PROBLEM TO WORK ON
All of the entries need to be printed again exactly; pictures are the only thing to omit.

DATA IN THIS EXERCISE
--*--
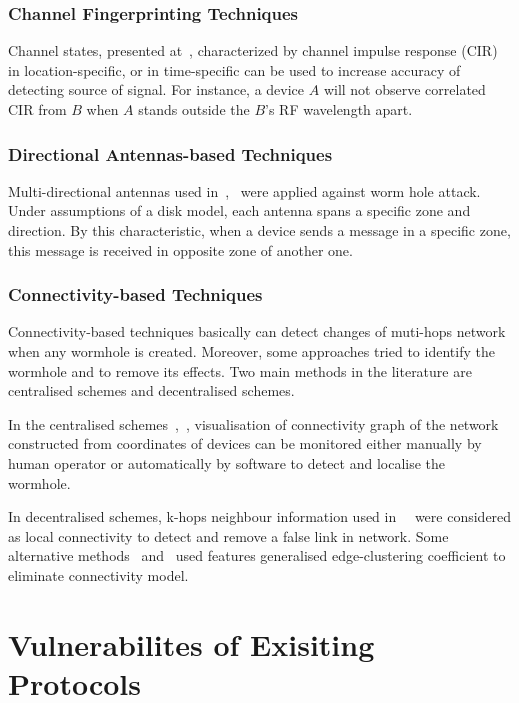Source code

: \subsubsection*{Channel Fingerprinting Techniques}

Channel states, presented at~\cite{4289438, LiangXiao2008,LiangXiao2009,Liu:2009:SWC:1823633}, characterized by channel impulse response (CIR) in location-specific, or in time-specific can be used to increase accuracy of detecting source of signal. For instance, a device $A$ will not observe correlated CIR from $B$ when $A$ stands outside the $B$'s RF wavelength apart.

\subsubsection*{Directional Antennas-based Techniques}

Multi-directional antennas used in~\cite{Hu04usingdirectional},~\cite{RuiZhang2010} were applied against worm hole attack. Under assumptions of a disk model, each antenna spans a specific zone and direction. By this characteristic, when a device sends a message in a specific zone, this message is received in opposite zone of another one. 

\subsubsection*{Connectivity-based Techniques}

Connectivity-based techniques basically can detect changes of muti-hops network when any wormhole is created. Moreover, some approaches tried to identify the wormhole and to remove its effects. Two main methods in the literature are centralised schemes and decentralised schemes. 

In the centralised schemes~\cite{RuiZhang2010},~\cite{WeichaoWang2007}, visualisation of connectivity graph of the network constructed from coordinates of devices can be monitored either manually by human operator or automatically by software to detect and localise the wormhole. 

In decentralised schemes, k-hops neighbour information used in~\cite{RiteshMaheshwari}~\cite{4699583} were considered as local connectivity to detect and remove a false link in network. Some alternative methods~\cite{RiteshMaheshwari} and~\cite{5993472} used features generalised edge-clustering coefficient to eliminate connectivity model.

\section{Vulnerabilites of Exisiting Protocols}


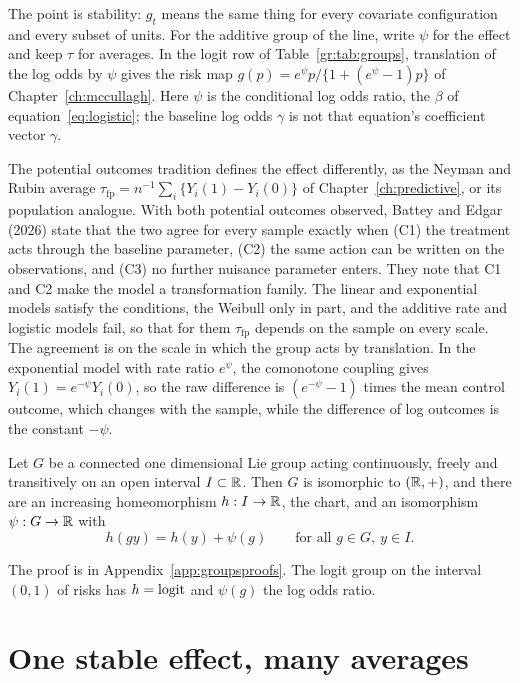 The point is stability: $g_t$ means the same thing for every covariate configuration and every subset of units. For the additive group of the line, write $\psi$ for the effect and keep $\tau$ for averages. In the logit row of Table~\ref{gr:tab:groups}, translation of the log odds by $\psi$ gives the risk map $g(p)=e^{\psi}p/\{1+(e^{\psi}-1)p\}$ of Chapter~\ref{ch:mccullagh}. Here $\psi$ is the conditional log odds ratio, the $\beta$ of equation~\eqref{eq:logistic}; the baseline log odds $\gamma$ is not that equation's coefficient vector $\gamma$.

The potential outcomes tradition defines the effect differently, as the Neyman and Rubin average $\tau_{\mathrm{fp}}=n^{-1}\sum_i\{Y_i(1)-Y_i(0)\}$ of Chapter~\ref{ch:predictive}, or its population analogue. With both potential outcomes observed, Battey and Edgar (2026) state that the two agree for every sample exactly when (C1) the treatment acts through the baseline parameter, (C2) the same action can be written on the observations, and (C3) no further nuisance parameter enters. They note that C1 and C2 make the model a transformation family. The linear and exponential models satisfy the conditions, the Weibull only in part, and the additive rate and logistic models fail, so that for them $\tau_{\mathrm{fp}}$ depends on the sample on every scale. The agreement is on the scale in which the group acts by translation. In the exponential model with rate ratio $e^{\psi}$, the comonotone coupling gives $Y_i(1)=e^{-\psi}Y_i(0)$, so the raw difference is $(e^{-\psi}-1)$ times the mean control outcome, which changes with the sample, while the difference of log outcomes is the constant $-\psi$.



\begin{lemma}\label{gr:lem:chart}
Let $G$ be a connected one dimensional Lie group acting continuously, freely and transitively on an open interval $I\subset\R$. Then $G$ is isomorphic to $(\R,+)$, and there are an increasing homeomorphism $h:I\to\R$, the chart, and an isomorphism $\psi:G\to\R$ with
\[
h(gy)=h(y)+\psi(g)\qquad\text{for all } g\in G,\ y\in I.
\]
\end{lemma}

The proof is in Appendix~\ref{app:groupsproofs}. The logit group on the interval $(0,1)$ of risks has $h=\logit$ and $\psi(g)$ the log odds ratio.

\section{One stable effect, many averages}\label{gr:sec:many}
--*--
WRITTEN RESPONSE
Source code

: \subsubsection*{Channel Fingerprinting Techniques}

Channel states, presented at~\cite{4289438, LiangXiao2008,LiangXiao2009,Liu:2009:SWC:1823633}, characterized by channel impulse response (CIR) in location-specific, or in time-specific can be used to increase accuracy of detecting source of signal. For instance, a device $A$ will not observe correlated CIR from $B$ when $A$ stands outside the $B$'s RF wavelength apart.

\subsubsection*{Directional Antennas-based Techniques}

Multi-directional antennas used in~\cite{Hu04usingdirectional},~\cite{RuiZhang2010} were applied against worm hole attack. Under assumptions of a disk model, each antenna spans a specific zone and direction. By this characteristic, when a device sends a message in a specific zone, this message is received in opposite zone of another one. 

\subsubsection*{Connectivity-based Techniques}

Connectivity-based techniques basically can detect changes of muti-hops network when any wormhole is created. Moreover, some approaches tried to identify the wormhole and to remove its effects. Two main methods in the literature are centralised schemes and decentralised schemes. 

In the centralised schemes~\cite{RuiZhang2010},~\cite{WeichaoWang2007}, visualisation of connectivity graph of the network constructed from coordinates of devices can be monitored either manually by human operator or automatically by software to detect and localise the wormhole. 

In decentralised schemes, k-hops neighbour information used in~\cite{RiteshMaheshwari}~\cite{4699583} were considered as local connectivity to detect and remove a false link in network. Some alternative methods~\cite{RiteshMaheshwari} and~\cite{5993472} used features generalised edge-clustering coefficient to eliminate connectivity model.

\section{Vulnerabilites of Exisiting Protocols}


 The point is stability: $g_t$ means the same thing for every covariate configuration and every subset of units. For the additive group of the line, write $\psi$ for the effect and keep $\tau$ for averages. In the logit row of Table~\ref{gr:tab:groups}, translation of the log odds by $\psi$ gives the risk map $g(p)=e^{\psi}p/\{1+(e^{\psi}-1)p\}$ of Chapter~\ref{ch:mccullagh}. Here $\psi$ is the conditional log odds ratio, the $\beta$ of equation~\eqref{eq:logistic}; the baseline log odds $\gamma$ is not that equation's coefficient vector $\gamma$.

The potential outcomes tradition defines the effect differently, as the Neyman and Rubin average $\tau_{\mathrm{fp}}=n^{-1}\sum_i\{Y_i(1)-Y_i(0)\}$ of Chapter~\ref{ch:predictive}, or its population analogue. With both potential outcomes observed, Battey and Edgar (2026) state that the two agree for every sample exactly when (C1) the treatment acts through the baseline parameter, (C2) the same action can be written on the observations, and (C3) no further nuisance parameter enters. They note that C1 and C2 make the model a transformation family. The linear and exponential models satisfy the conditions, the Weibull only in part, and the additive rate and logistic models fail, so that for them $\tau_{\mathrm{fp}}$ depends on the sample on every scale. The agreement is on the scale in which the group acts by translation. In the exponential model with rate ratio $e^{\psi}$, the comonotone coupling gives $Y_i(1)=e^{-\psi}Y_i(0)$, so the raw difference is $(e^{-\psi}-1)$ times the mean control outcome, which changes with the sample, while the difference of log outcomes is the constant $-\psi$.



\begin{lemma}\label{gr:lem:chart}
Let $G$ be a connected one dimensional Lie group acting continuously, freely and transitively on an open interval $I\subset\R$. Then $G$ is isomorphic to $(\R,+)$, and there are an increasing homeomorphism $h:I\to\R$, the chart, and an isomorphism $\psi:G\to\R$ with
\[
h(gy)=h(y)+\psi(g)\qquad\text{for all } g\in G,\ y\in I.
\]
\end{lemma}

The proof is in Appendix~\ref{app:groupsproofs}. The logit group on the interval $(0,1)$ of risks has $h=\logit$ and $\psi(g)$ the log odds ratio.

\section{One stable effect, many averages}\label{gr:sec:many}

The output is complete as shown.